Nada más lejos y engañoso: es una vida plena, de contrastes divinos: de profundidad insondable, de disponibilidad para futuras aventuras apasionantes presentidas; y, a la vez, de efervescencia desbordante y contagiosa. La forma de vivir María trasciende la realidad de lo cotidiano humano, instalándose e lo definitivo e incontrolable, en lo más eficaz y activo imaginable: lo que nos asemeja a Dios y nos asimila a Él, lo que nos colma de sentido convirtiéndose en motor único e imprescindible de nuestra vida y de nuestra identidad personal (sintiéndonos así, y sabiéndonos, divinizados por su espíritu creador y salvador), y en meta definitiva e inagotable, como única perspectiva y horizonte de futuro, del futuro eterno compartido con Dios.

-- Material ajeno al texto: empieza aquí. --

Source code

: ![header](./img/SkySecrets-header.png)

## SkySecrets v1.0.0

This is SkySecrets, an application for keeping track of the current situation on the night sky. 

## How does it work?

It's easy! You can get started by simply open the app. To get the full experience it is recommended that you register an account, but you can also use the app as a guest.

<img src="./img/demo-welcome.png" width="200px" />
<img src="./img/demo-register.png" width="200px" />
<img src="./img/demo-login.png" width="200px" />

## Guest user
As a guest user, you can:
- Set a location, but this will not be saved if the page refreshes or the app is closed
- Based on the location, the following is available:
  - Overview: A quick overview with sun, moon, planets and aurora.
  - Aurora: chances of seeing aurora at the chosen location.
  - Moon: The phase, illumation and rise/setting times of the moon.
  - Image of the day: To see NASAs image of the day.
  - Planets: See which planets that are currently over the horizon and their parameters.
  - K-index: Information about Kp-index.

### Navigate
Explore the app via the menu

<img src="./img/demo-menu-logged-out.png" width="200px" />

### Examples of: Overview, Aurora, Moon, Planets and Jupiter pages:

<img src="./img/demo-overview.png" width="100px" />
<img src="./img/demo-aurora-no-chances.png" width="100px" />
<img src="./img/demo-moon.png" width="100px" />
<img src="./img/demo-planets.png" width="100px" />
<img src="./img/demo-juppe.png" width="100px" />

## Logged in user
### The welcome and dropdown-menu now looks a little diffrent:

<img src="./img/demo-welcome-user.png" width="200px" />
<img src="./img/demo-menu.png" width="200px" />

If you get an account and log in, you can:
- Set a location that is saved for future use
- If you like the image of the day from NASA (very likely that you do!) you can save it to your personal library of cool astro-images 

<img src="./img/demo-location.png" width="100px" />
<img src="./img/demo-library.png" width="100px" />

Nadie ha vivido su vida con tanta intensidad y riqueza como María. Nadie ha logrado asumir la propia identidad de su persona y encontrar infaliblemente en ella el hilo conductor de lo divino, regalado a todo hombre con el aliento humano, como ella. Coincidencia absoluta entre el designio de Dios en ella y su propia y libre voluntad: lo aparentemente imposible…

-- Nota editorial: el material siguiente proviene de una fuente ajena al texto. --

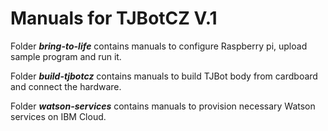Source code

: # Manuals for TJBotCZ V.1

Folder _**bring-to-life**_ contains manuals to configure Raspberry pi, upload sample program and run it.

Folder _**build-tjbotcz**_ contains manuals to build TJBot body from cardboard and connect the hardware.

Folder _**watson-services**_ contains manuals to provision necessary Watson services on IBM Cloud.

Dios al crear al hombre buscó cómplices, no siervos ni esclavos. Y, a pesar de nuestra ceguera, de nuestra ignorancia y de nuestro rechazo; a pesar de nuestra tacaña y cicatera voluntad de conformarnos con simplemente reconocerlo, y adorarlo de lejos (como mucho “creer en él”, pero no “tener fe en él”), los fue reclamando progresivamente en el transcurso de la historia. Los sigue reclamando hoy. Nos reclama como tales cómplices… No le importa tanto contemplar un ejército de creyentes, más o menos disciplinados en multitud de confesiones o creencias, y comprometidos en iglesias, sectas o comunidades piadosas e incluso con voluntad “confesante”… no le importa tanto eso, como recibir el “Sí” audaz e inquebrantable de quien conforma y proyecta su vida como libre y consciente ejecutor de aquello que descubre, implícitamente revelado en su propia persona, como verdadera y exclusiva misión de su vida, la cual es sólo asumida como voluntad de hacer presente en ella al mismo Dios en su misterio.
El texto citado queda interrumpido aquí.